カフェ4分33秒 『毎週ショートショートnote 』
「終焉」
「カフェ4分33秒」というものをご存知あるだろうか。
それは実しやかに囁かれているとあるカフェ、いや、人の噂である。
その「カフェ4分33秒」というのは、不意に死に際の人間の前に現れては、香り高いコーヒーを片手に静かに微笑み、最後の時間を共に過ごしてくれる謎の人物がいるらしい、というものである。
よく意味がわからないが、例えば自分が孤独な老後を送っているとしよう。
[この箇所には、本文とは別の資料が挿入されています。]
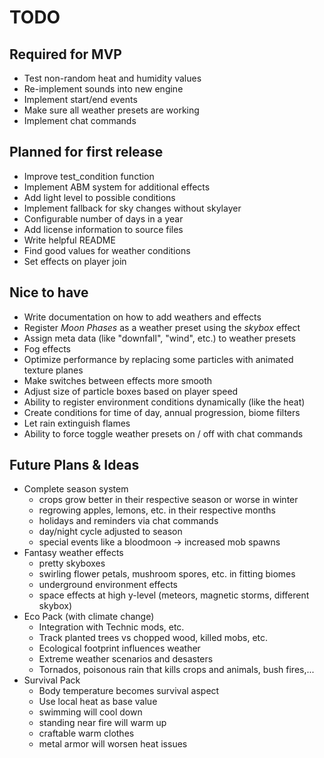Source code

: # TODO

## Required for MVP
- Test non-random heat and humidity values
- Re-implement sounds into new engine
- Implement start/end events
- Make sure all weather presets are working
- Implement chat commands

## Planned for first release
- Improve test_condition function
- Implement ABM system for additional effects
- Add light level to possible conditions
- Implement fallback for sky changes without skylayer
- Configurable number of days in a year
- Add license information to source files
- Write helpful README
- Find good values for weather conditions
- Set effects on player join

## Nice to have
- Write documentation on how to add weathers and effects
- Register *Moon Phases* as a weather preset using the *skybox* effect
- Assign meta data (like "downfall", "wind", etc.) to weather presets
- Fog effects
- Optimize performance by replacing some particles with animated texture planes
- Make switches between effects more smooth
- Adjust size of particle boxes based on player speed
- Ability to register environment conditions dynamically (like the heat)
- Create conditions for time of day, annual progression, biome filters
- Let rain extinguish flames
- Ability to force toggle weather presets on / off with chat commands

## Future Plans & Ideas
- Complete season system
	- crops grow better in their respective season or worse in winter
	- regrowing apples, lemons, etc. in their respective months
	- holidays and reminders via chat commands
	- day/night cycle adjusted to season
	- special events like a bloodmoon -> increased mob spawns
- Fantasy weather effects
	- pretty skyboxes
	- swirling flower petals, mushroom spores, etc. in fitting biomes
	- underground environment effects
	- space effects at high y-level (meteors, magnetic storms, different skybox)
- Eco Pack (with climate change)
	- Integration with Technic mods, etc.
	- Track planted trees vs chopped wood, killed mobs, etc.
	- Ecological footprint influences weather
	- Extreme weather scenarios and desasters
	- Tornados, poisonous rain that kills crops and animals, bush fires,...
- Survival Pack
	- Body temperature becomes survival aspect
	- Use local heat as base value
	- swimming will cool down
	- standing near fire will warm up
	- craftable warm clothes
	- metal armor will worsen heat issues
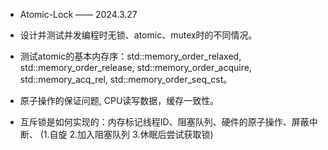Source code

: + Atomic-Lock —— 2024.3.27

+ 设计并测试并发编程时无锁、atomic、mutex时的不同情况。

+ 测试atomic的基本内存序：std::memory_order_relaxed, std::memory_order_release, std::memory_order_acquire, std::memory_acq_rel, std::memory_order_seq_cst。

+ 原子操作的保证问题, CPU读写数据，缓存一致性。

+ 互斥锁是如何实现的：内存标记线程ID、阻塞队列、硬件的原子操作、屏蔽中断、 (1.自旋 2.加入阻塞队列 3.休眠后尝试获取锁)
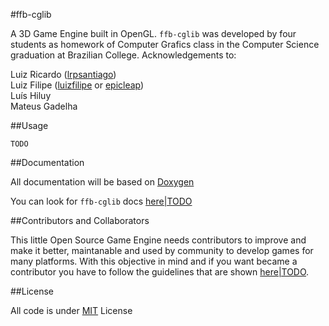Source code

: #ffb-cglib

A 3D Game Engine built in OpenGL.
`ffb-cglib` was developed by four students as homework of Computer Grafics class
in the Computer Science graduation at Brazilian College.
Acknowledgements to:

Luiz Ricardo ([lrpsantiago](http://github.com/lrpsantigo))  
Luiz Filipe ([luizfilipe](http://github.com/luizfilipe) or [epicleap](http://github.com/epicleap))  
Luís Hiluy  
Mateus Gadelha  

##Usage

`TODO`

##Documentation

All documentation will be based on [Doxygen](http://www.stack.nl/~dimitri/doxygen/)

You can look for `ffb-cglib` docs [here|TODO](https://github.com/luizfilipe/ffb-cglib/blob/master/README.md) 

##Contributors and Collaborators

This little Open Source Game Engine needs contributors to improve and make it
better, maintanable and used by community to develop games for many platforms.
With this objective in mind and if you want became a contributor
you have to follow the guidelines that are shown [here|TODO](https://github.com/luizfilipe/ffb-cglib/blob/master/README.md).


##License

All code is under [MIT](https://github.com/luizfilipe/ffb-cglib/blob/master/LICENSE) License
そんな孤独な最後の時間を目の覚めるようなコーヒーの香りに包まれ、4分33秒の思い出ショートフィルムでも見ながら穏やかに終えられるとしたら、少し羨ましい気もする。
しかし所詮唯の噂話、現実味を帯びておらず、噂の出どころも謎である。死にかけた人が目撃でもして広まったのだろうか。
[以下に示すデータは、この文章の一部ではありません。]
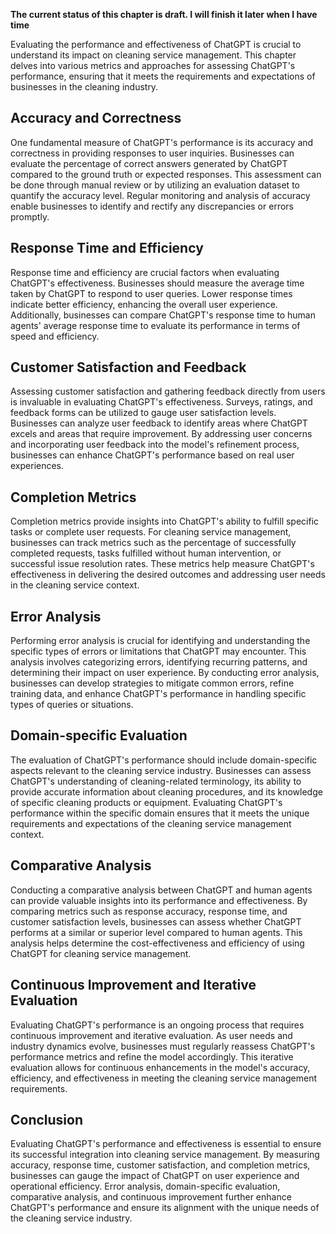 **The current status of this chapter is draft. I will finish it later when I have time**

Evaluating the performance and effectiveness of ChatGPT is crucial to understand its impact on cleaning service management. This chapter delves into various metrics and approaches for assessing ChatGPT's performance, ensuring that it meets the requirements and expectations of businesses in the cleaning industry.

Accuracy and Correctness
------------------------

One fundamental measure of ChatGPT's performance is its accuracy and correctness in providing responses to user inquiries. Businesses can evaluate the percentage of correct answers generated by ChatGPT compared to the ground truth or expected responses. This assessment can be done through manual review or by utilizing an evaluation dataset to quantify the accuracy level. Regular monitoring and analysis of accuracy enable businesses to identify and rectify any discrepancies or errors promptly.

Response Time and Efficiency
----------------------------

Response time and efficiency are crucial factors when evaluating ChatGPT's effectiveness. Businesses should measure the average time taken by ChatGPT to respond to user queries. Lower response times indicate better efficiency, enhancing the overall user experience. Additionally, businesses can compare ChatGPT's response time to human agents' average response time to evaluate its performance in terms of speed and efficiency.

Customer Satisfaction and Feedback
----------------------------------

Assessing customer satisfaction and gathering feedback directly from users is invaluable in evaluating ChatGPT's effectiveness. Surveys, ratings, and feedback forms can be utilized to gauge user satisfaction levels. Businesses can analyze user feedback to identify areas where ChatGPT excels and areas that require improvement. By addressing user concerns and incorporating user feedback into the model's refinement process, businesses can enhance ChatGPT's performance based on real user experiences.

Completion Metrics
------------------

Completion metrics provide insights into ChatGPT's ability to fulfill specific tasks or complete user requests. For cleaning service management, businesses can track metrics such as the percentage of successfully completed requests, tasks fulfilled without human intervention, or successful issue resolution rates. These metrics help measure ChatGPT's effectiveness in delivering the desired outcomes and addressing user needs in the cleaning service context.

Error Analysis
--------------

Performing error analysis is crucial for identifying and understanding the specific types of errors or limitations that ChatGPT may encounter. This analysis involves categorizing errors, identifying recurring patterns, and determining their impact on user experience. By conducting error analysis, businesses can develop strategies to mitigate common errors, refine training data, and enhance ChatGPT's performance in handling specific types of queries or situations.

Domain-specific Evaluation
--------------------------

The evaluation of ChatGPT's performance should include domain-specific aspects relevant to the cleaning service industry. Businesses can assess ChatGPT's understanding of cleaning-related terminology, its ability to provide accurate information about cleaning procedures, and its knowledge of specific cleaning products or equipment. Evaluating ChatGPT's performance within the specific domain ensures that it meets the unique requirements and expectations of the cleaning service management context.

Comparative Analysis
--------------------

Conducting a comparative analysis between ChatGPT and human agents can provide valuable insights into its performance and effectiveness. By comparing metrics such as response accuracy, response time, and customer satisfaction levels, businesses can assess whether ChatGPT performs at a similar or superior level compared to human agents. This analysis helps determine the cost-effectiveness and efficiency of using ChatGPT for cleaning service management.

Continuous Improvement and Iterative Evaluation
-----------------------------------------------

Evaluating ChatGPT's performance is an ongoing process that requires continuous improvement and iterative evaluation. As user needs and industry dynamics evolve, businesses must regularly reassess ChatGPT's performance metrics and refine the model accordingly. This iterative evaluation allows for continuous enhancements in the model's accuracy, efficiency, and effectiveness in meeting the cleaning service management requirements.

Conclusion
----------

Evaluating ChatGPT's performance and effectiveness is essential to ensure its successful integration into cleaning service management. By measuring accuracy, response time, customer satisfaction, and completion metrics, businesses can gauge the impact of ChatGPT on user experience and operational efficiency. Error analysis, domain-specific evaluation, comparative analysis, and continuous improvement further enhance ChatGPT's performance and ensure its alignment with the unique needs of the cleaning service industry.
まあしかし、自分の終わり方は壮絶であってほしく無いものだなあ、思えば昔からついていないことが多かった、、、
お母さん元気かなあ、、、
なんて考えながら私は折れ曲がった鼻で微かに苦い香りを感じ、血の海の中、自由の効かない体で騒々しい人々の声をBGMに終焉を迎えた。
まさか車に撥ねられるとは。
最後の光景は、まさに微笑みながら私の魂を狙って突っ立っている死神であった。死神ってコーヒーの香りがするんだね。